Whitehead lecture at Sydney Ideas

25 August
ALFRED NORTH WHITEHEAD: FROM CAMBRIDGE MATHEMATICIAN TO HARVARD PHILOSOPHER
Peter Farleigh, Physiology, and Centre for Human Aspects of Science and Technology

Venue: Lecture Theatre 101, Sydney Law School Building, Eastern Avenue, Camperdown Campus
Time: 6.00pm to 7.30 (includes Q & A)

What would the consequences be, if rather than substances and structures, we took events and processes to be the primary entities that make up the universe? And what if instead of the traditional mechanistic model we used the concept of the organism, as the key metaphor in our understanding of the world? These are two central questions that Alfred North Whitehead (1861-1947) wrestled with in his later years. Whitehead of course, was famous for his early collaboration with Bertrand Russell on one of the most important works of mathematics in history—the three volumes of Principia Mathematica. While the two equally shared the work of this heroic attempt to establish a logical foundation for mathematics, it is not commonly known that there had been a fourth volume planned, which Whitehead alone began working on. But what became of the unfinished volume and why was it important for his philosophical development?

Tuesday, August 17, 2010

Joint Colloquium, USYD-UNSW, Prof Jim Franklin, "Data-free Statistics"
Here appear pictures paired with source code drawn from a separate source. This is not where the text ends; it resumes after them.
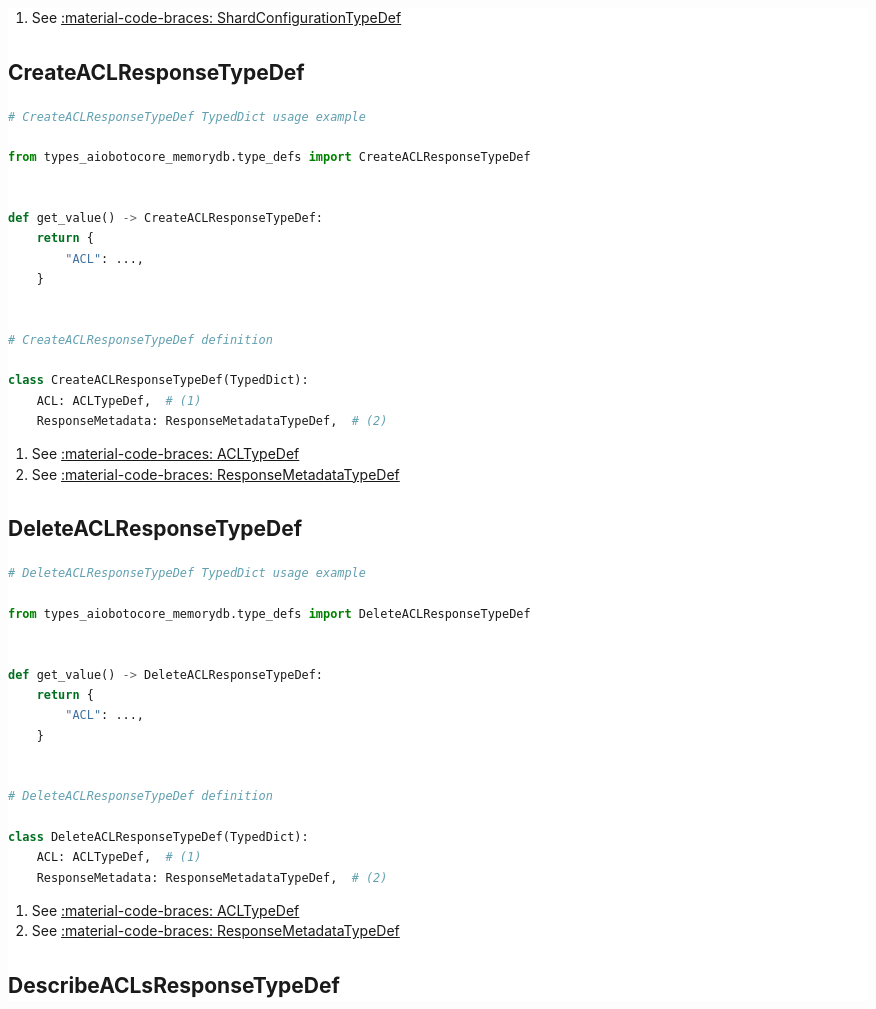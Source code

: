 1. See [:material-code-braces: ShardConfigurationTypeDef](./type_defs.md#shardconfigurationtypedef)

## CreateACLResponseTypeDef

```python
# CreateACLResponseTypeDef TypedDict usage example

from types_aiobotocore_memorydb.type_defs import CreateACLResponseTypeDef


def get_value() -> CreateACLResponseTypeDef:
    return {
        "ACL": ...,
    }


# CreateACLResponseTypeDef definition

class CreateACLResponseTypeDef(TypedDict):
    ACL: ACLTypeDef,  # (1)
    ResponseMetadata: ResponseMetadataTypeDef,  # (2)
```

1. See [:material-code-braces: ACLTypeDef](./type_defs.md#acltypedef)
2. See [:material-code-braces: ResponseMetadataTypeDef](./type_defs.md#responsemetadatatypedef)

## DeleteACLResponseTypeDef

```python
# DeleteACLResponseTypeDef TypedDict usage example

from types_aiobotocore_memorydb.type_defs import DeleteACLResponseTypeDef


def get_value() -> DeleteACLResponseTypeDef:
    return {
        "ACL": ...,
    }


# DeleteACLResponseTypeDef definition

class DeleteACLResponseTypeDef(TypedDict):
    ACL: ACLTypeDef,  # (1)
    ResponseMetadata: ResponseMetadataTypeDef,  # (2)
```

1. See [:material-code-braces: ACLTypeDef](./type_defs.md#acltypedef)
2. See [:material-code-braces: ResponseMetadataTypeDef](./type_defs.md#responsemetadatatypedef)

## DescribeACLsResponseTypeDef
Date: Friday, 20 August, 2010
Time: 2:30 pm
Venue: Room 175 Carslaw Building, University of Sydney

Abstract: Extreme risks must be evaluated in such contexts as quarantine, terrorism and banking. Unfortunately, an extreme risk is one that hasn't happened yet, so directly relevant data is non-existent. The talk surveys what is done in the Basel II compliance regime in banking and in Australian quarantine risk analysis, where there are formal processes for using small data sets to keep expert opinion honest. The usefulness of Extreme Value Theory is considered. Extreme risks raise in acute form the "reference class problem", of how to decide what is the right class in which to take statistics to bear on an individual case. The views of philosophers and legal theorists on the reference class problem are canvassed.

Enquires to Thomas Britz.

All welcome.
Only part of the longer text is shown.